Monday, October 27, 2008

Math Moments with Banana Boy

Banana Boy is a thinker. He is a math head. He takes after his mom and dad, as do the rest of his siblings. (well, the jury is still out on Sunshine. He counts "1...2...2...1...5")

Yesterday BB says to me, out of the blue, "Mom, do you know what 5 pears and 5 pears are?" He's always giving me little problems to solve, usually involving thirty-twenty hundred, five hundred, seventy-eight, ninety-seven, 40 hundred." (that's all one number, BTW)

So I think to myself, well, 5 pears plus 5 pears is going to be, "10 pears!" I say, triumphantly.

"No, Mom, it's TWENTY!" Because of course, my 5 year old means PAIRS!!!

Duh.

Friday, October 10, 2008

Lately

The past few weeks have actually been productive, if not exciting.  We've been busily plowing through math, Explode the Code, R&S Grammar and AWANA.  Spelling has completely fallen by the wayside as Daisy conveniently "forgets" to do it.  Today we did two days' worth and she thought she was going to die!  Many tears.


 



We finished Eli Whitney yesterday.   I actually dislike this book.  It has a happy ending, and I guess the theme by which Eli Whitney lives his life--to keep on keeping on--is fulfilled in the end.  But, golly, he had a hard road of it!  I kept wanting to quit reading the book, his life is so depressing!  It also throws in A LOT of "what else is going on in the world right now" information."  It might be a better book to read AFTER we've covered more of that info, sort of as a wrap up.


 


Anyway, we finished it. 


 


We also finally finished Mrs. Frisby!  The girls LOVED this book as much as I did when I was young and begged every day to read more.


 


For our next "fun" book, as they call it, I think we'll read The Ordinary Princess.  I never read this story until I read it aloud to Rose Bud when she was this age and she and I both loved it.  I think they'll enjoy this one as well.


 


We've also begun Carry On, Mr. Bowditch, another "keep on keeping on" story, also by Jean Lee Latham.  This is a much better story, though.  Very exciting.


 


Pepper has begun carrying in addition and, after the initial resistance to learning something new, has discovered she is good at it and has caught on to it quickly.  She was dismayed to look ahead in her book and discover about 12 pages of practice of this skill before she moves into what looks to her to be more of the same.  This would be borrowing in subtraction! 


 


WHY do I have to do all THIS!  It doesn't look fun! 

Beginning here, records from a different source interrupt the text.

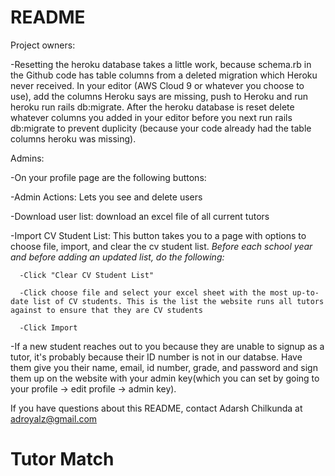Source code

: # README
Project owners:

-Resetting the heroku database takes a little work, because schema.rb in the Github code has table columns from a deleted migration which Heroku never received. In your editor (AWS Cloud 9 or whatever you choose to use), add the columns Heroku says are missing, push to Heroku and run heroku run rails db:migrate. After the heroku database is reset delete whatever columns you added in your editor before you next run rails db:migrate to prevent duplicity (because your code already had the table columns heroku was missing).

Admins:

-On your profile page are the following buttons:

  -Admin Actions: Lets you see and delete users
  
  -Download user list: download an excel file of all current tutors
  
  -Import CV Student List: This button takes you to a page with options to choose file, import, and clear the cv student list. *Before        each school year and before adding an updated list, do the following:*
  
      -Click "Clear CV Student List"
      
      -Click choose file and select your excel sheet with the most up-to-date list of CV students. This is the list the website runs all tutors against to ensure that they are CV students
      
      -Click Import
      
-If a new student reaches out to you because they are unable to signup as a tutor, it's probably because their ID number is not in our databse. Have them give you their name, email, id number, grade, and password and sign them up on the website with your admin key(which you can set by going to your profile -> edit profile -> admin key).

If you have questions about this README, contact Adarsh Chilkunda at adroyalz@gmail.com
# Tutor Match
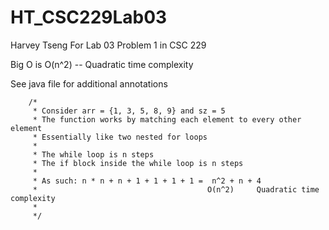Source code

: # HT_CSC229Lab03
Harvey Tseng
For Lab 03 Problem 1 in CSC 229

Big O is O(n^2) --  Quadratic time complexity

See java file for additional annotations

        /*
         * Consider arr = {1, 3, 5, 8, 9} and sz = 5
         * The function works by matching each element to every other element
         * Essentially like two nested for loops
         * 
         * The while loop is n steps
         * The if block inside the while loop is n steps
         * 
         * As such: n * n + n + 1 + 1 + 1 + 1 =  n^2 + n + 4
         *                                      O(n^2)     Quadratic time complexity
         * 
         */
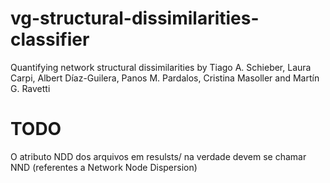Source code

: # vg-structural-dissimilarities-classifier

Quantifying network structural dissimilarities by Tiago A. Schieber, Laura Carpi, Albert Díaz-Guilera, Panos M. Pardalos, Cristina Masoller and Martín G. Ravetti

# TODO

O atributo NDD dos arquivos em resulsts/ na verdade devem se chamar NND (referentes a Network Node Dispersion)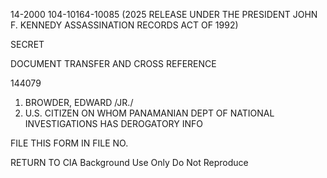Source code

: 14-2000
104-10164-10085 (2025 RELEASE UNDER THE PRESIDENT JOHN F. KENNEDY ASSASSINATION RECORDS ACT OF 1992)

SECRET

DOCUMENT TRANSFER AND CROSS REFERENCE

144079

1. BROWDER, EDWARD /JR./
2. U.S. CITIZEN ON WHOM PANAMANIAN DEPT OF NATIONAL INVESTIGATIONS HAS DEROGATORY INFO

FILE THIS FORM IN FILE NO.

RETURN TO CIA
Background Use Only
Do Not Reproduce
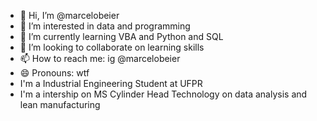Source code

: - 👋 Hi, I’m @marcelobeier
- 👀 I’m interested in data and programming
- 🌱 I’m currently learning VBA and Python and SQL
- 💞️ I’m looking to collaborate on learning skills
- 📫 How to reach me: ig @marcelobeier
- 😄 Pronouns: wtf
- I'm a Industrial Engineering Student at UFPR
- I'm a intership on MS Cylinder Head Technology on data analysis and lean manufacturing 

<!---
marcelobeier/marcelobeier is a ✨ special ✨ repository because its `README.md` (this file) appears on your GitHub profile.
You can click the Preview link to take a look at your changes.
--->
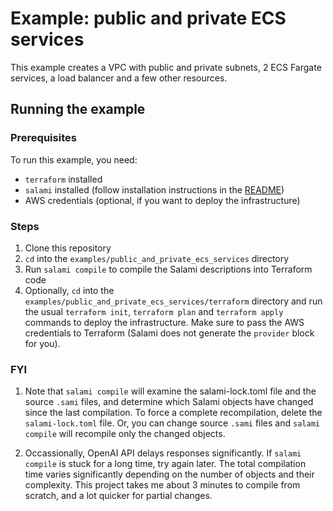 # Example: public and private ECS services

This example creates a VPC with public and private subnets, 2 ECS Fargate services, a load balancer and a few other resources.

## Running the example

### Prerequisites

To run this example, you need:

- `terraform` installed
- `salami` installed (follow installation instructions in the [README](../../README.md))
- AWS credentials (optional, if you want to deploy the infrastructure)

### Steps

1. Clone this repository
2. `cd` into the `examples/public_and_private_ecs_services` directory
3. Run `salami compile` to compile the Salami descriptions into Terraform code
4. Optionally, `cd` into the `examples/public_and_private_ecs_services/terraform` directory and run the usual `terraform init`, `terraform plan` and `terraform apply` commands to deploy the infrastructure. Make sure to pass the AWS credentials to Terraform (Salami does not generate the `provider` block for you).

### FYI

1. Note that `salami compile` will examine the salami-lock.toml file and the source `.sami` files, and determine which Salami objects have changed since the last compilation. To force a complete recompilation, delete the `salami-lock.toml` file. Or, you can change source `.sami` files and `salami compile` will recompile only the changed objects.

2. Occassionally, OpenAI API delays responses significantly. If `salami compile` is stuck for a long time, try again later. The total compilation time varies significantly depending on the number of objects and their complexity. This project takes me about 3 minutes to compile from scratch, and a lot quicker for partial changes.
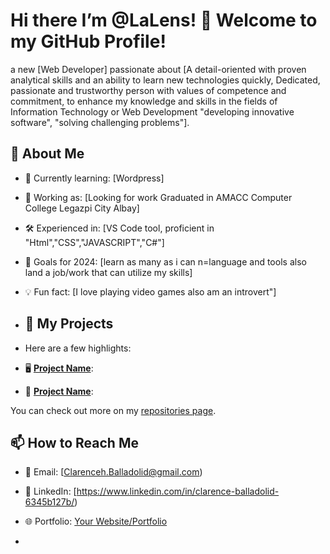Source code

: # Hi there I’m @LaLens! 👋 Welcome to my GitHub Profile!

a new [Web Developer] passionate about [A detail-oriented with proven analytical skills and an ability to learn new technologies quickly, Dedicated, passionate and trustworthy person with values of competence and commitment, to enhance my knowledge and skills in the fields of Information Technology or Web Development "developing innovative software", "solving challenging problems"].


## 🚀 About Me
- 🌱 Currently learning: [Wordpress]
- 💼 Working as: [Looking for work Graduated in AMACC Computer College Legazpi City Albay]
- 🛠️ Experienced in: [VS Code tool,  proficient in "Html","CSS","JAVASCRIPT","C#"]
- 🎯 Goals for 2024: [learn as many as i can n=language and tools also land a job/work that can utilize my skills]
- 💡 Fun fact: [I love playing video games also am an introvert"]

- ## 🌟 My Projects
- Here are a few highlights:
-  🖥️ **[Project Name](project-link)**: 
- 📱 **[Project Name](project-link)**:

You can check out more on my [repositories page](https://github.com/LaLens?tab=repositories).


## 📫 How to Reach Me
- 📧 Email: [Clarenceh.Balladolid@gmail.com)
- 💼 LinkedIn: [https://www.linkedin.com/in/clarence-balladolid-6345b127b/)
- 🌐 Portfolio: [Your Website/Portfolio](https://your-website.com)

- 
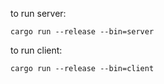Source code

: to run server:

`cargo run --release --bin=server`

to run client:

`cargo run --release --bin=client`

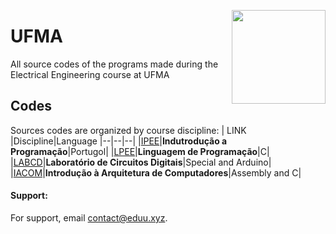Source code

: <a href="https://ufma.eduu.xyz"><img src="https://portalpadrao.ufma.br/site/institucional/superintendencias/sce/manual-da-marca/png-logo-ufma-colorido.png/@@images/image.png" width="150" align="right"></a>

# UFMA
All source codes of the programs made during the Electrical Engineering course at UFMA

## Codes
Sources codes are organized by course discipline:
| LINK |Discipline|Language
|--|--|--|
|[IPEE](https://github.com/edubr029/ufma/tree/main/IPEE/README.md "README.md")|**Indutrodução a Programação**|Portugol|
|[LPEE](https://github.com/edubr029/ufma/tree/main/LPEE/README.md "README.md")|**Linguagem de Programação**|C|
|[LABCD](https://github.com/edubr029/ufma/tree/main/LABCD/README.md "README.md")|**Laboratório de Circuitos Digitais**|Special and Arduino|
|[IACOM](https://github.com/edubr029/ufma/tree/main/IACOM/README.md "README.md")|**Introdução à Arquitetura de Computadores**|Assembly and C|

#### Support:

For support, email contact@eduu.xyz.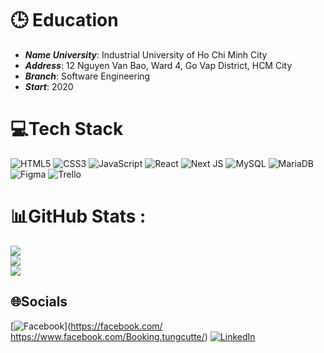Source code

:
# :clock3: Education

- ***Name University***: Industrial University of Ho Chi Minh City
- ***Address***: 12 Nguyen Van Bao, Ward 4, Go Vap District, HCM City
- ***Branch***: Software Engineering
- ***Start***: 2020

# 💻Tech Stack
![HTML5](https://img.shields.io/badge/html5-%23E34F26.svg?style=for-the-badge&logo=html5&logoColor=white) ![CSS3](https://img.shields.io/badge/css3-%231572B6.svg?style=for-the-badge&logo=css3&logoColor=white) ![JavaScript](https://img.shields.io/badge/javascript-%23323330.svg?style=for-the-badge&logo=javascript&logoColor=%23F7DF1E) ![React](https://img.shields.io/badge/react-%2320232a.svg?style=for-the-badge&logo=react&logoColor=%2361DAFB) ![Next JS](https://img.shields.io/badge/Next-black?style=for-the-badge&logo=next.js&logoColor=white) ![MySQL](https://img.shields.io/badge/mysql-%2300f.svg?style=for-the-badge&logo=mysql&logoColor=white) ![MariaDB](https://img.shields.io/badge/MariaDB-003545?style=for-the-badge&logo=mariadb&logoColor=white) 	![Figma](https://img.shields.io/badge/figma-%23F24E1E.svg?style=for-the-badge&logo=figma&logoColor=white) ![Trello](https://img.shields.io/badge/Trello-%23026AA7.svg?style=for-the-badge&logo=Trello&logoColor=white)
# 📊GitHub Stats :
![](https://github-readme-stats.vercel.app/api?username=tungcutte35&theme=radical&hide_border=false&include_all_commits=false&count_private=false)<br/>
![](https://github-readme-streak-stats.herokuapp.com/?user=tungcutte35&theme=radical&hide_border=false)<br/>
![](https://github-readme-stats.vercel.app/api/top-langs/?username=tungcutte35&theme=radical&hide_border=false&include_all_commits=false&count_private=false&layout=compact)
## 🌐Socials
[![Facebook](https://img.shields.io/badge/Facebook-%231877F2.svg?logo=Facebook&logoColor=white)](https://facebook.com/ https://www.facebook.com/Booking.tungcutte/) 
[![LinkedIn](https://img.shields.io/badge/LinkedIn-%230077B5.svg?logo=linkedin&logoColor=white)](https://linkedin.com/in/https://www.linkedin.com/in/thanh-t%C3%B9ng-l%C3%AA-456915228/)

Well, I told her, this would be the major work of a second grader:  learning to borrow and carry. 


sigh of resignation.



Daisy, at least, is enjoying learning to round off in math.


 


And in science, we've finally finished our savanna unit and have begun to learn about the rainforest.


 


One last great resource we used for the savanna:  Wildebeest: The Great African Migration  or, as we like to call it in our house, 48 Ways to Kill a Wildebeest.  This was a GREAT movie, if your kids don't mind death and destruction.  My girls actually watched it at BEDTIME and loved it!  It told the story of the wildebeest of Africa and their great migration (in case you didn't get the gist of it from the title!).  Unfortunately for the wildebeest, they have a tough life. 


 


We saw baby wildebeest get separated from their mothers and die of dehydration, baby wildebeest (hereafter known as WB) get eaten by hyenas, baby WB cross a muddy river and bake to a hard muddy crust in the sun, baby WB born deformed and doomed.  We enjoyed watching adult WB trample each other, get eaten by lions, hyenas, giant crocodiles, vultures and wild dogs, break a leg and drown, fall and drown, get dragged under by crocodiles and drown.  The only thing we never saw was a WB get hit by lightning.  I think one even died of a heart attack over stress from the failing economy.


 


In any case, it was a well-done video (although I think all the WB were eaten raw) and if you don't have squeamish kids, it's worth a watch if you can find it.


 


Enjoy!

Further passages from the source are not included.